SUPPLIED DATA.
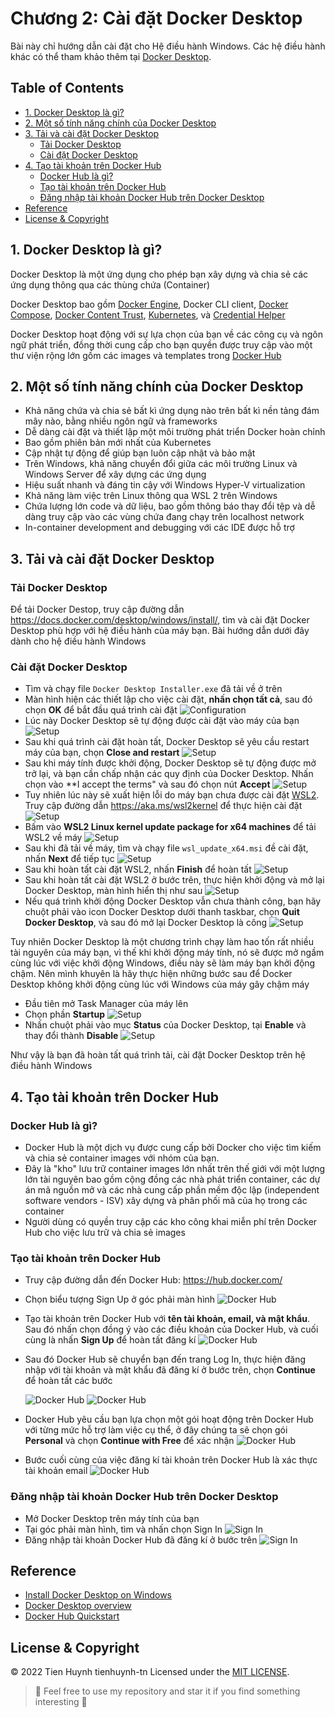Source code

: # Chương 2: Cài đặt Docker Desktop

Bài này chỉ hướng dẫn cài đặt cho Hệ điều hành Windows. Các hệ điều hành khác có thể tham khảo thêm tại [Docker Desktop](https://docs.docker.com/desktop/).

## Table of Contents
- [1. Docker Desktop là gì?](#1-docker-desktop-là-gì)
- [2. Một số tính năng chính của Docker Desktop](#2-một-số-tính-năng-chính-của-docker-desktop)
- [3. Tải và cài đặt Docker Desktop](#3-tải-và-cài-đặt-docker-desktop)
  - [Tải Docker Desktop](#tải-docker-desktop)
  - [Cài đặt Docker Desktop](#cài-đặt-docker-desktop)
- [4. Tạo tài khoản trên Docker Hub](#4-tạo-tài-khoản-trên-docker-hub)
  - [Docker Hub là gì?](#docker-hub-là-gì)
  - [Tạo tài khoản trên Docker Hub](#tạo-tài-khoản-trên-docker-hub)
  - [Đăng nhập tài khoản Docker Hub trên Docker Desktop](#đăng-nhập-tài-khoản-docker-hub-trên-docker-desktop)
- [Reference](#reference)
- [License & Copyright](#license--copyright)

## 1. Docker Desktop là gì?
Docker Desktop là một ứng dụng cho phép bạn xây dựng và chia sẻ các ứng dụng thông qua các thùng chứa (Container)

Docker Desktop bao gồm [Docker Engine](https://docs.docker.com/engine/), Docker CLI client, [Docker Compose](https://docs.docker.com/compose/), [Docker Content Trust](https://docs.docker.com/engine/security/trust/), [Kubernetes](https://github.com/kubernetes/kubernetes/), và [Credential Helper](https://github.com/docker/docker-credential-helpers/)

Docker Desktop hoạt động với sự lựa chọn của bạn về các công cụ và ngôn ngữ phát triển, đồng thời cung cấp cho bạn quyền được truy cập vào một thư viện rộng lớn gồm các images và templates trong [Docker Hub](https://hub.docker.com/)

## 2. Một số tính năng chính của Docker Desktop
- Khả năng chứa và chia sẻ bất kì ứng dụng nào trên bất kì nền tảng đám mây nào, bằng nhiều ngôn ngữ và frameworks
- Dễ dàng cài đặt và thiết lập một môi trường phát triển Docker hoàn chỉnh
- Bao gồm phiên bản mới nhất của Kubernetes
- Cập nhật tự động để giúp bạn luôn cập nhật và bảo mật
- Trên Windows, khả năng chuyển đổi giữa các môi trường Linux và Windows Server để xây dựng các ứng dụng
- Hiệu suất nhanh và đáng tin cậy với Windows Hyper-V virtualization
- Khả năng làm việc trên Linux thông qua WSL 2 trên Windows
- Chứa lượng lớn code và dữ liệu, bao gồm thông báo thay đổi tệp và dễ dàng truy cập vào các vùng chứa đang chạy trên localhost network
- In-container development and debugging với các IDE được hỗ trợ

## 3. Tải và cài đặt Docker Desktop

### Tải Docker Desktop
Để tải Docker Destop, truy cập đường dẫn https://docs.docker.com/desktop/windows/install/, tìm và cài đặt Docker Desktop phù hợp với hệ điều hành của máy bạn. Bài hướng dẫn dưới đây dành cho hệ điều hành Windows

### Cài đặt Docker Desktop
- Tìm và chạy file `Docker Desktop Installer.exe` đã tải về ở trên
- Màn hình hiện các thiết lập cho việc cài đặt, **nhấn chọn tất cả**, sau đó chọn **OK** để bắt đầu quá trình cài đặt
  ![Configuration](./imgs/chapter2/1.png)
- Lúc này Docker Desktop sẽ tự động được cài đặt vào máy của bạn
  ![Setup](./imgs/chapter2/2.png)
- Sau khi quá trình cài đặt hoàn tất, Docker Desktop sẽ yêu cầu restart máy của bạn, chọn **Close and restart**
  ![Setup](./imgs/chapter2/3.png)
- Sau khi máy tính được khởi động, Docker Desktop sẽ tự động được mở trở lại, và bạn cần chấp nhận các quy định của Docker Desktop. Nhấn chọn vào **I accept the terms" và sau đó chọn nút **Accept**
  ![Setup](./imgs/chapter2/4.png)
- Tuy nhiên lúc này sẽ xuất hiện lỗi do máy bạn chưa được cài đặt [WSL2](https://docs.microsoft.com/en-us/windows/wsl/about). Truy cập đường dẫn https://aka.ms/wsl2kernel để thực hiện cài đặt
  ![Setup](./imgs/chapter2/5.png)
- Bấm vào **WSL2 Linux kernel update package for x64 machines** để tải WSL2 về máy
  ![Setup](./imgs/chapter2/6.png)
- Sau khi đã tải về máy, tìm và chạy file `wsl_update_x64.msi` đề cài đặt, nhấn **Next** để tiếp tục
  ![Setup](./imgs/chapter2/7.png)
- Sau khi hoàn tất cài đặt WSL2, nhấn **Finish** để hoàn tất
  ![Setup](./imgs/chapter2/8.png)
- Sau khi hoàn tất cài đặt WSL2 ở bước trên, thực hiện khởi động và mở lại Docker Desktop, màn hình hiển thị như sau
  ![Setup](./imgs/chapter2/9.png)
- Nếu quá trình khởi động Docker Desktop vẫn chưa thành công, bạn hãy chuột phải vào icon Docker Desktop dưới thanh taskbar, chọn **Quit Docker Desktop**, và sau đó mở lại Docker Desktop là công
  ![Setup](./imgs/chapter2/10.png)

Tuy nhiên Docker Desktop là một chương trình chạy làm hao tốn rất nhiều tài nguyên của máy bạn, vì thế khi khởi động máy tính, nó sẽ được mở ngầm cùng lúc với việc khởi động Windows, điều này sẽ làm máy bạn khởi động chậm. Nên mình khuyên là hãy thực hiện những bước sau để Docker Desktop không khởi động cùng lúc với Windows của máy gây chậm máy
- Đầu tiên mở Task Manager của máy lên
- Chọn phần **Startup**
  ![Setup](./imgs/chapter2/12.png)
- Nhấn chuột phải vào mục **Status** của Docker Desktop, tại **Enable** và thay đổi thành **Disable**
  ![Setup](./imgs/chapter2/13.png)
  
Như vậy là bạn đã hoàn tất quá trình tải, cài đặt Docker Desktop trên hệ điều hành Windows

## 4. Tạo tài khoản trên Docker Hub
### Docker Hub là gì?
- Docker Hub là một dịch vụ được cung cấp bởi Docker cho việc tìm kiếm và chia sẻ container images với nhóm của bạn.
- Đây là "kho" lưu trữ container images lớn nhất trên thế giới với một lượng lớn tài nguyên bao gồm cộng đồng các nhà phát triển container, các dự án mã nguồn mở và các nhà cung cấp phần mềm độc lập (independent software vendors - ISV) xây dựng và phân phối mã của họ trong các container
- Người dùng có quyền truy cập các kho công khai miễn phí trên Docker Hub cho việc lưu trữ và chia sẻ images

### Tạo tài khoản trên Docker Hub
- Truy cập đường dẫn đến Docker Hub: https://hub.docker.com/
- Chọn biểu tượng Sign Up ở góc phải màn hình
  ![Docker Hub](./imgs/chapter2/14.png)
- Tạo tài khoản trên Docker Hub với **tên tài khoản, email, và mật khẩu**. Sau đó nhấn chọn đồng ý vào các điều khoản của Docker Hub, và cuối cùng là nhấn **Sign Up** để hoàn tất đăng kí
  ![Docker Hub](./imgs/chapter2/15.png)
- Sau đó Docker Hub sẽ chuyển bạn đến trang Log In, thực hiện đăng nhập với tài khoản và mật khẩu đã đăng kí ở bước trên, chọn **Continue** để hoàn tất các bước

  ![Docker Hub](./imgs/chapter2/16.png) ![Docker Hub](./imgs/chapter2/17.png)
- Docker Hub yêu cầu bạn lựa chọn một gói hoạt động trên Docker Hub với từng mức hỗ trợ làm việc cụ thể, ở đây chúng ta sẽ chọn gói **Personal** và chọn **Continue with Free** để xác nhận
  ![Docker Hub](./imgs/chapter2/18.png)
- Bước cuối cùng của việc đăng kí tài khoản trên Docker Hub là xác thực tài khoản email
  ![Docker Hub](./imgs/chapter2/19.png)  

### Đăng nhập tài khoản Docker Hub trên Docker Desktop
- Mở Docker Desktop trên máy tính của bạn
- Tại góc phải màn hình, tìm và nhấn chọn Sign In
  ![Sign In](./imgs/chapter2/20.png)
- Đăng nhập tài khoản Docker Hub đã đăng kí ở bước trên
  ![Sign In](./imgs/chapter2/21.png)  

## Reference
- [Install Docker Desktop on Windows](https://docs.docker.com/desktop/windows/install/)
- [Docker Desktop overview](https://docs.docker.com/desktop/)
- [Docker Hub Quickstart](https://docs.docker.com/docker-hub/)


## License & Copyright
&copy; 2022 Tien Huynh tienhuynh-tn Licensed under the [MIT LICENSE](https://github.com/tienhuynh-tn/docker-basic-tutorial/blob/main/LICENSE).

> :love_you_gesture: Feel free to use my repository and star it if you find something interesting :love_you_gesture:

EXERCISE DETAILS. Look at the listing and set down only the lines from its start through the line with "- [Cài đặt Docker", word for word and without pictures.

ANSWER TO THIS EXERCISE.
Source code

: # Chương 2: Cài đặt Docker Desktop

Bài này chỉ hướng dẫn cài đặt cho Hệ điều hành Windows. Các hệ điều hành khác có thể tham khảo thêm tại [Docker Desktop](https://docs.docker.com/desktop/).

## Table of Contents
- [1. Docker Desktop là gì?](#1-docker-desktop-là-gì)
- [2. Một số tính năng chính của Docker Desktop](#2-một-số-tính-năng-chính-của-docker-desktop)
- [3. Tải và cài đặt Docker Desktop](#3-tải-và-cài-đặt-docker-desktop)
  - [Tải Docker Desktop](#tải-docker-desktop)
  - [Cài đặt Docker Desktop](#cài-đặt-docker-desktop)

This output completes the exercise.